The php script extracts the bounding box parameters from the URL query strings and passes them to the database. Thankfully, PostgreSQL and PostGIS can return data as GeoJSON, dramatically reducing the effort in building a long GeoJSON string in the php code. Below is an example of the database query that the php script executes:

SELECT field1, field2, st_asgeojson(st_transform(the_geom,3857)) AS geojson

FROM my_postgis_table

WHERE the_geom && ST_Transform(ST_MakeEnvelope($xmin,$ymin,$xmax,$ymax, 3857),4269))

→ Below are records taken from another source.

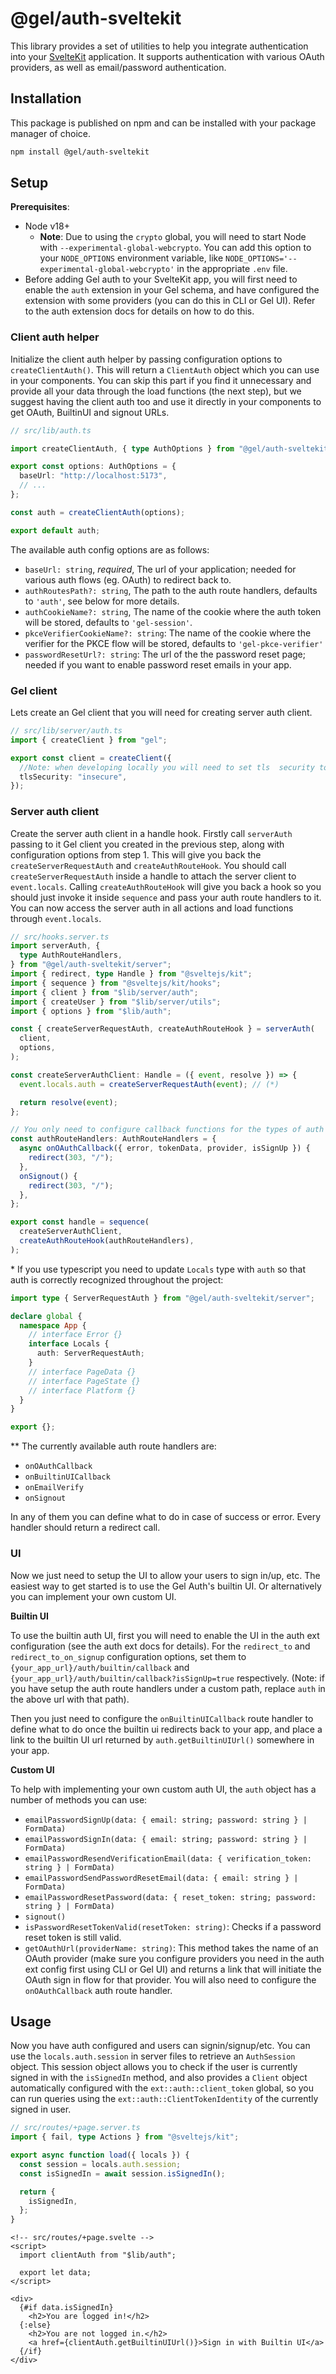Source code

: # @gel/auth-sveltekit

This library provides a set of utilities to help you integrate authentication into your [SvelteKit](https://kit.svelte.dev/) application.
It supports authentication with various OAuth providers, as well as email/password authentication.

## Installation

This package is published on npm and can be installed with your package manager of choice.

```bash
npm install @gel/auth-sveltekit
```

## Setup

**Prerequisites**:

- Node v18+
  - **Note**: Due to using the `crypto` global, you will need to start Node with `--experimental-global-webcrypto`. You can add this option to your `NODE_OPTIONS` environment variable, like `NODE_OPTIONS='--experimental-global-webcrypto'` in the appropriate `.env` file.
- Before adding Gel auth to your SvelteKit app, you will first need to enable the `auth` extension in your Gel schema, and have configured the extension with some providers (you can do this in CLI or Gel UI). Refer to the auth extension docs for details on how to do this.

### Client auth helper

Initialize the client auth helper by passing configuration options to `createClientAuth()`. This will return a `ClientAuth` object which you can use in your components. You can skip this part if you find it unnecessary and provide all your data through the load functions (the next step), but we suggest having the client auth too and use it directly in your components to get OAuth, BuiltinUI and signout URLs.

```ts
// src/lib/auth.ts

import createClientAuth, { type AuthOptions } from "@gel/auth-sveltekit/client";

export const options: AuthOptions = {
  baseUrl: "http://localhost:5173",
  // ...
};

const auth = createClientAuth(options);

export default auth;
```

The available auth config options are as follows:

- `baseUrl: string`, _required_, The url of your application; needed for various auth flows (eg. OAuth) to redirect back to.
- `authRoutesPath?: string`, The path to the auth route handlers, defaults to `'auth'`, see below for more details.
- `authCookieName?: string`, The name of the cookie where the auth token will be stored, defaults to `'gel-session'`.
- `pkceVerifierCookieName?: string`: The name of the cookie where the verifier for the PKCE flow will be stored, defaults to `'gel-pkce-verifier'`
- `passwordResetUrl?: string`: The url of the the password reset page; needed if you want to enable password reset emails in your app.
  &nbsp;

### Gel client

Lets create an Gel client that you will need for creating server auth client.

```ts
// src/lib/server/auth.ts
import { createClient } from "gel";

export const client = createClient({
  //Note: when developing locally you will need to set tls  security to insecure, because the dev server uses  self-signed certificates which will cause api calls with the fetch api to fail.
  tlsSecurity: "insecure",
});
```

### Server auth client

Create the server auth client in a handle hook. Firstly call `serverAuth` passing to it Gel client you created in the previous step, along with configuration options from step 1. This will give you back the `createServerRequestAuth` and `createAuthRouteHook`. You should call `createServerRequestAuth` inside a handle to attach the server client to `event.locals`. Calling `createAuthRouteHook` will give you back a hook so you should just invoke it inside `sequence` and pass your auth route handlers to it.
You can now access the server auth in all actions and load functions through `event.locals`.

```ts
// src/hooks.server.ts
import serverAuth, {
  type AuthRouteHandlers,
} from "@gel/auth-sveltekit/server";
import { redirect, type Handle } from "@sveltejs/kit";
import { sequence } from "@sveltejs/kit/hooks";
import { client } from "$lib/server/auth";
import { createUser } from "$lib/server/utils";
import { options } from "$lib/auth";

const { createServerRequestAuth, createAuthRouteHook } = serverAuth(
  client,
  options,
);

const createServerAuthClient: Handle = ({ event, resolve }) => {
  event.locals.auth = createServerRequestAuth(event); // (*)

  return resolve(event);
};

// You only need to configure callback functions for the types of auth you wish to use in your app. (**)
const authRouteHandlers: AuthRouteHandlers = {
  async onOAuthCallback({ error, tokenData, provider, isSignUp }) {
    redirect(303, "/");
  },
  onSignout() {
    redirect(303, "/");
  },
};

export const handle = sequence(
  createServerAuthClient,
  createAuthRouteHook(authRouteHandlers),
);
```

\* If you use typescript you need to update `Locals` type with `auth` so that auth is correctly recognized throughout the project:

```ts
import type { ServerRequestAuth } from "@gel/auth-sveltekit/server";

declare global {
  namespace App {
    // interface Error {}
    interface Locals {
      auth: ServerRequestAuth;
    }
    // interface PageData {}
    // interface PageState {}
    // interface Platform {}
  }
}

export {};
```

\*\* The currently available auth route handlers are:

- `onOAuthCallback`
- `onBuiltinUICallback`
- `onEmailVerify`
- `onSignout`

In any of them you can define what to do in case of success or error. Every handler should return a redirect call.

### UI

Now we just need to setup the UI to allow your users to sign in/up, etc. The easiest way to get started is to use the Gel Auth's builtin UI. Or alternatively you can implement your own custom UI.

**Builtin UI**

To use the builtin auth UI, first you will need to enable the UI in the auth ext configuration (see the auth ext docs for details). For the `redirect_to` and `redirect_to_on_signup` configuration options, set them to `{your_app_url}/auth/builtin/callback` and `{your_app_url}/auth/builtin/callback?isSignUp=true` respectively. (Note: if you have setup the auth route handlers under a custom path, replace `auth` in the above url with that path).

Then you just need to configure the `onBuiltinUICallback` route handler to define what to do once the builtin ui redirects back to your app, and place a link to the builtin UI url returned by `auth.getBuiltinUIUrl()` somewhere in your app.

**Custom UI**

To help with implementing your own custom auth UI, the `auth` object has a number of methods you can use:

- `emailPasswordSignUp(data: { email: string; password: string } | FormData)`
- `emailPasswordSignIn(data: { email: string; password: string } | FormData)`
- `emailPasswordResendVerificationEmail(data: { verification_token: string } | FormData)`
- `emailPasswordSendPasswordResetEmail(data: { email: string } | FormData)`
- `emailPasswordResetPassword(data: { reset_token: string; password: string } | FormData)`
- `signout()`
- `isPasswordResetTokenValid(resetToken: string)`: Checks if a password reset token is still valid.
- `getOAuthUrl(providerName: string)`: This method takes the name of an OAuth provider (make sure you configure providers you need in the auth ext config first using CLI or Gel UI) and returns a link that will initiate the OAuth sign in flow for that provider. You will also need to configure the `onOAuthCallback` auth route handler.

## Usage

Now you have auth configured and users can signin/signup/etc. You can use the `locals.auth.session` in server files to retrieve an `AuthSession` object. This session object allows you to check if the user is currently signed in with the `isSignedIn` method, and also provides a `Client` object automatically configured with the `ext::auth::client_token` global, so you can run queries using the `ext::auth::ClientTokenIdentity` of the currently signed in user.

```ts
// src/routes/+page.server.ts
import { fail, type Actions } from "@sveltejs/kit";

export async function load({ locals }) {
  const session = locals.auth.session;
  const isSignedIn = await session.isSignedIn();

  return {
    isSignedIn,
  };
}
```

```svelte
<!-- src/routes/+page.svelte -->
<script>
  import clientAuth from "$lib/auth";

  export let data;
</script>

<div>
  {#if data.isSignedIn}
    <h2>You are logged in!</h2>
  {:else}
    <h2>You are not logged in.</h2>
    <a href={clientAuth.getBuiltinUIUrl()}>Sign in with Builtin UI</a>
  {/if}
</div>
```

The gauge locations are stored in longitude, latitude (decimal degrees),specifically the ESPG 4269. But many web-maps, especially those created in the decade of the 2010s, expect the map data to be in the “Web Mercator” projection (ESPG 3857). This query uses the PostGIS st_transforms function to project the latitude/latitude locations in the Web Mercator projection. Each gauge only has 2 coordinates, so reprojecting each gauge is not very computationally “expensive”. But projecting a long series of coordinates, as often occurs with lines and polygons, is better avoided. Because of that, the HUC boundaries that are displayed on the RainPursuit map are stored in their ‘target’ project: Web Mercator (ESPG 3857). These lines are accessed in a very similar manner with a bounding box:

https://rainpursuit.org/huc10_geojson.php?bbox=-9460155.2193405,4277656.700433829,-9399234.907797214,4311518.303964161

The PostGIS query is substantially more simple since the lines don’t need to be projected:

SELECT st_asgeojson(geom) AS geojson FROM huc10_lines

WHERE huc10_lines.geom && ST_MakeEnvelope($xmin,$ymin,$xmas,$ymax, 3857);

When defining the bounding box for the extent of the spatial query, it’s necessary to inform PostGIS that the input coordinates are also in projection 3857.

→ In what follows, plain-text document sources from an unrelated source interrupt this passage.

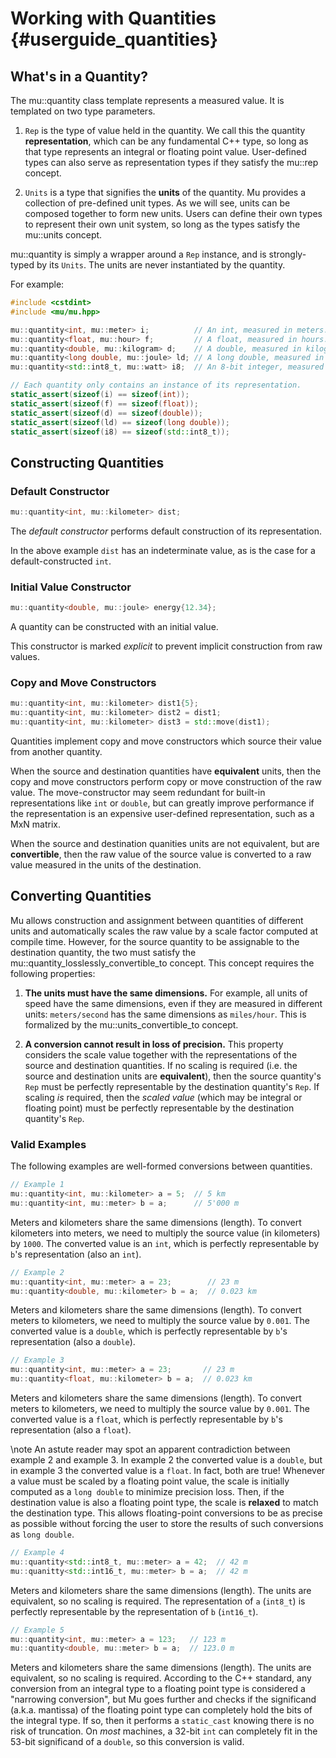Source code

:# Working with Quantities  {#userguide_quantities}

## What's in a Quantity?

The mu::quantity class template represents a measured value. It is templated on
two type parameters.

1. `Rep` is the type of value held in the quantity. We call this the quantity
   **representation**, which can be any fundamental C++ type, so long as that
   type represents an integral or floating point value. User-defined types can
   also serve as representation types if they satisfy the mu::rep concept.

2. `Units` is a type that signifies the **units** of the quantity. Mu provides a
   collection of pre-defined unit types. As we will see, units can be composed
   together to form new units. Users can define their own types to represent
   their own unit system, so long as the types satisfy the mu::units concept.

mu::quantity is simply a wrapper around a `Rep` instance, and is strongly-typed by its `Units`. The units are never instantiated by the quantity.

For example:

```cpp
#include <cstdint>
#include <mu/mu.hpp>

mu::quantity<int, mu::meter> i;          // An int, measured in meters.
mu::quantity<float, mu::hour> f;         // A float, measured in hours.
mu::quantity<double, mu::kilogram> d;    // A double, measured in kilograms.
mu::quantity<long double, mu::joule> ld; // A long double, measured in joules.
mu::quantity<std::int8_t, mu::watt> i8;  // An 8-bit integer, measured in watts.

// Each quantity only contains an instance of its representation.
static_assert(sizeof(i) == sizeof(int));
static_assert(sizeof(f) == sizeof(float));
static_assert(sizeof(d) == sizeof(double));
static_assert(sizeof(ld) == sizeof(long double));
static_assert(sizeof(i8) == sizeof(std::int8_t));
```

## Constructing Quantities

### Default Constructor
```cpp
mu::quantity<int, mu::kilometer> dist;
```
The _default constructor_ performs default construction of its representation.

In the above example `dist` has an indeterminate value, as is the
case for a default-constructed `int`.

### Initial Value Constructor
```cpp
mu::quantity<double, mu::joule> energy{12.34};
```
A quantity can be constructed with an initial value.

This constructor is marked _explicit_ to prevent implicit construction from raw values.

### Copy and Move Constructors
```cpp
mu::quantity<int, mu::kilometer> dist1{5};
mu::quantity<int, mu::kilometer> dist2 = dist1;
mu::quantity<int, mu::kilometer> dist3 = std::move(dist1);
```
Quantities implement copy and move constructors which source their value from
another quantity.

When the source and destination quantities have **equivalent** units, then the
copy and move constructors perform copy or move construction of the raw value.
The move-constructor may seem redundant for built-in representations like `int`
or `double`, but can greatly improve performance if the representation is an
expensive user-defined representation, such as a MxN matrix.

When the source and destination quanities units are not equivalent, but are
**convertible**, then the raw value of the source value is converted to a raw
value measured in the units of the destination.

## Converting Quantities

Mu allows construction and assignment between quantities of different units and
automatically scales the raw value by a scale factor computed at compile time.
However, for the source quantity to be assignable to the destination quantity,
the two must satisfy the mu::quantity_losslessly_convertible_to concept. This
concept requires the following properties:

1. **The units must have the same dimensions.** For example, all units of speed
   have the same dimensions, even if they are measured in different units:
   `meters/second` has the same dimensions as `miles/hour`. This is formalized
   by the mu::units_convertible_to concept.

2. **A conversion cannot result in loss of precision.** This property considers
   the scale value together with the representations of the source and
   destination quantities. If no scaling is required (i.e. the source and
   destination units are **equivalent**), then the source quantity's `Rep` must
   be perfectly representable by the destination quantity's `Rep`. If scaling
   _is_ required, then the _scaled value_ (which may be integral or floating
   point) must be perfectly representable by the destination quantity's `Rep`.

### Valid Examples

The following examples are well-formed conversions between quantities.

```cpp
// Example 1
mu::quantity<int, mu::kilometer> a = 5;  // 5 km
mu::quantity<int, mu::meter> b = a;      // 5'000 m
```

Meters and kilometers share the same dimensions (length). To convert kilometers
into meters, we need to multiply the source value (in kilometers) by `1000`. The
converted value is an `int`, which is perfectly representable by `b`'s
representation (also an `int`).

```cpp
// Example 2
mu::quantity<int, mu::meter> a = 23;        // 23 m
mu::quantity<double, mu::kilometer> b = a;  // 0.023 km
```

Meters and kilometers share the same dimensions (length). To convert meters to
kilometers, we need to multiply the source value by `0.001`. The converted value
is a `double`, which is perfectly representable by `b`'s representation (also a `double`).

```cpp
// Example 3
mu::quantity<int, mu::meter> a = 23;       // 23 m
mu::quantity<float, mu::kilometer> b = a;  // 0.023 km
```

Meters and kilometers share the same dimensions (length). To convert meters to
kilometers, we need to multiply the source value by `0.001`. The converted value
is a `float`, which is perfectly representable by `b`'s representation (also a `float`).

\note An astute reader may spot an apparent contradiction between example 2 and
example 3. In example 2 the converted value is a `double`, but in example 3 the
converted value is a `float`. In fact, both are true! Whenever a value must be
scaled by a floating point value, the scale is initially computed as a
`long double` to minimize precision loss. Then, if the destination value is also
a floating point type, the scale is **relaxed** to match the destination type.
This allows floating-point conversions to be as precise as possible without
forcing the user to store the results of such conversions as `long double`.

```cpp
// Example 4
mu::quantity<std::int8_t, mu::meter> a = 42;  // 42 m
mu::quanitty<std::int16_t, mu::meter> b = a;  // 42 m
```

Meters and kilometers share the same dimensions (length). The units are
equivalent, so no scaling is required. The representation of `a` (`int8_t`) is
perfectly representable by the representation of `b` (`int16_t`).

```cpp
// Example 5
mu::quantity<int, mu::meter> a = 123;   // 123 m
mu::quantity<double, mu::meter> b = a;  // 123.0 m
```

Meters and kilometers share the same dimensions (length). The units are
equivalent, so no scaling is required. According to the C++ standard, any
conversion from an integral type to a floating point type is considered a
"narrowing conversion", but Mu goes further and checks if the significand
(a.k.a. mantissa) of the floating point type can completely hold the bits of the
integral type. If so, then it performs a `static_cast` knowing there is no risk
of truncation. On _most_ machines, a 32-bit `int` can completely fit in the
53-bit significand of a `double`, so this conversion is valid.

Security sidenote: to prevent SQL Injection, data from an untrusted source, such as any user on the internet, should never be incorporated into a SQL string that is directly passed to a database server (PostGIS in this case). Instead, the SQL string should be defined as prepared statements with parameter placeholders such as $xmin above. Then these parameters are passed separately where they cannot be executed as dangerous SQL “verbs”, such as INSERT, UPDATE, DELETE or DROP.

Security sidenote 2: While all requests to the RainPursuit server are encrypted using HTTPS/TLS, this is a simple, read-only API that returns publicly-available data in an unrestricted manner. It does not contain any type of sensitive data, such as names, email addresses or financial information. APIs running in a more sensitive environment can be restricted using a variety of methods, such as requiring bearer tokens or users be signed-in (authenticated) in web frameworks such as ASP.net Core or Django. These web frameworks can implement role based access, pass an authenticated user id to row-level security implemented in PostgreSQL and impose rate-limiting/throttling to reduce abusive use to the API.